EXERCISE GOAL> Out of the entries that follow, copy each line containing "inserting".

Source texts of formatted documents>
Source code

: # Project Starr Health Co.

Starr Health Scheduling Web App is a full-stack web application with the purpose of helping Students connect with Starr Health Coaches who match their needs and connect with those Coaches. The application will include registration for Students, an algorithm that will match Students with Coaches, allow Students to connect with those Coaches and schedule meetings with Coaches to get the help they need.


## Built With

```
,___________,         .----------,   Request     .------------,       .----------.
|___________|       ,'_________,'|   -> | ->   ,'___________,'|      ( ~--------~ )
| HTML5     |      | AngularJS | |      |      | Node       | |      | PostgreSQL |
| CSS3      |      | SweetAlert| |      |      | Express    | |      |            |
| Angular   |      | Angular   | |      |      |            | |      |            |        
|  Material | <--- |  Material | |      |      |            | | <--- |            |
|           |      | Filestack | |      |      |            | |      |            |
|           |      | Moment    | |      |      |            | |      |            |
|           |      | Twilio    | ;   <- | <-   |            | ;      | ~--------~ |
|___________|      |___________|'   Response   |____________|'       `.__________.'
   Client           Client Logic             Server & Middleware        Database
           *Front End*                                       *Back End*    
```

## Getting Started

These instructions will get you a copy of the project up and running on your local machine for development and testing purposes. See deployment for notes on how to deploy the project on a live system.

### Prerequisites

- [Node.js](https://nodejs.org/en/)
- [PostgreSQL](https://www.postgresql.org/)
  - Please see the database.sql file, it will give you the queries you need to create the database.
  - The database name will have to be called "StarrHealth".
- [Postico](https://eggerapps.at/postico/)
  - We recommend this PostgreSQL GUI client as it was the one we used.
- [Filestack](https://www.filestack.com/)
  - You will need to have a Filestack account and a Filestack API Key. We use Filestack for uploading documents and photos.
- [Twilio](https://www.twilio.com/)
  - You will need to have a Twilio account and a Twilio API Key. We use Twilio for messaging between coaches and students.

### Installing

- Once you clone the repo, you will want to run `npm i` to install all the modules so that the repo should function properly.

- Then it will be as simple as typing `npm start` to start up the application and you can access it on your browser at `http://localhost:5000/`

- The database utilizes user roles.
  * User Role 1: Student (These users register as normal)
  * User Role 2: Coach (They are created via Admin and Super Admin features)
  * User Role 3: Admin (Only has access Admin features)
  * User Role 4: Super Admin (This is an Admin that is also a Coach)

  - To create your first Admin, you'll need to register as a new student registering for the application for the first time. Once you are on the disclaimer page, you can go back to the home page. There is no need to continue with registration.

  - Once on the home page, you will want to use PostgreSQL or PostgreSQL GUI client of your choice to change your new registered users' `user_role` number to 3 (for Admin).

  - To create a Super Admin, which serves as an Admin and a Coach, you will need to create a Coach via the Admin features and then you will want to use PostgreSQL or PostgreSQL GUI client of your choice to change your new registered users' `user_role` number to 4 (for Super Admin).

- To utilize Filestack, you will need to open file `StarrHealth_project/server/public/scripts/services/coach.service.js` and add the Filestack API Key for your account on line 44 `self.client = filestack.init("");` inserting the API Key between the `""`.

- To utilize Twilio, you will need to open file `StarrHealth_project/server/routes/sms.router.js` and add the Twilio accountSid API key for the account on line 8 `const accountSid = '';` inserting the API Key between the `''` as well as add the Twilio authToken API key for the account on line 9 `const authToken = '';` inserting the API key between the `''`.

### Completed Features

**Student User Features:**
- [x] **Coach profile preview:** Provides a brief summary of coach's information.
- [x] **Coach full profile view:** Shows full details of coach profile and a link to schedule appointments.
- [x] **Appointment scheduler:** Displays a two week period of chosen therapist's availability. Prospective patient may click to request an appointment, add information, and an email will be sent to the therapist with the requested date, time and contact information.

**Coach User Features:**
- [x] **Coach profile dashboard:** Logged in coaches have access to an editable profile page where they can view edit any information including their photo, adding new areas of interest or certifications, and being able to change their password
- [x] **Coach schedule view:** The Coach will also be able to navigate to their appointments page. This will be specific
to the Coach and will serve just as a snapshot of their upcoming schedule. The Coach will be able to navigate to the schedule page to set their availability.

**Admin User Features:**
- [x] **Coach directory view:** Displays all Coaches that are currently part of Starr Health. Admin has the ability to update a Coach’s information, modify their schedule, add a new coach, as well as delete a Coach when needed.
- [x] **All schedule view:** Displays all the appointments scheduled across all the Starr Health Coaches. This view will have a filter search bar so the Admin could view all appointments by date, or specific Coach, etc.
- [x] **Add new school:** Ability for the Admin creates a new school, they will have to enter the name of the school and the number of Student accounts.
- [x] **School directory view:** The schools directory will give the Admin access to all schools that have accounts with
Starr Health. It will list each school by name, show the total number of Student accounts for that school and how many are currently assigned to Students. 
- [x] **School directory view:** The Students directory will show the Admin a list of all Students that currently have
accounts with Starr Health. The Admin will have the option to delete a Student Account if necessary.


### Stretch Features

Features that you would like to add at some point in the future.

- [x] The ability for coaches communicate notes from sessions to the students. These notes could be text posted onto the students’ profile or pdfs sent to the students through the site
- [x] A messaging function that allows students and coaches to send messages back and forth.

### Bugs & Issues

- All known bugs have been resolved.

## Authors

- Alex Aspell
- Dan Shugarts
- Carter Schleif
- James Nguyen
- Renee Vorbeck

EXERCISE ANSWER>
- To utilize Filestack, you will need to open file `StarrHealth_project/server/public/scripts/services/coach.service.js` and add the Filestack API Key for your account on line 44 `self.client = filestack.init("");` inserting the API Key between the `""`.
- To utilize Twilio, you will need to open file `StarrHealth_project/server/routes/sms.router.js` and add the Twilio accountSid API key for the account on line 8 `const accountSid = '';` inserting the API Key between the `''` as well as add the Twilio authToken API key for the account on line 9 `const authToken = '';` inserting the API key between the `''`.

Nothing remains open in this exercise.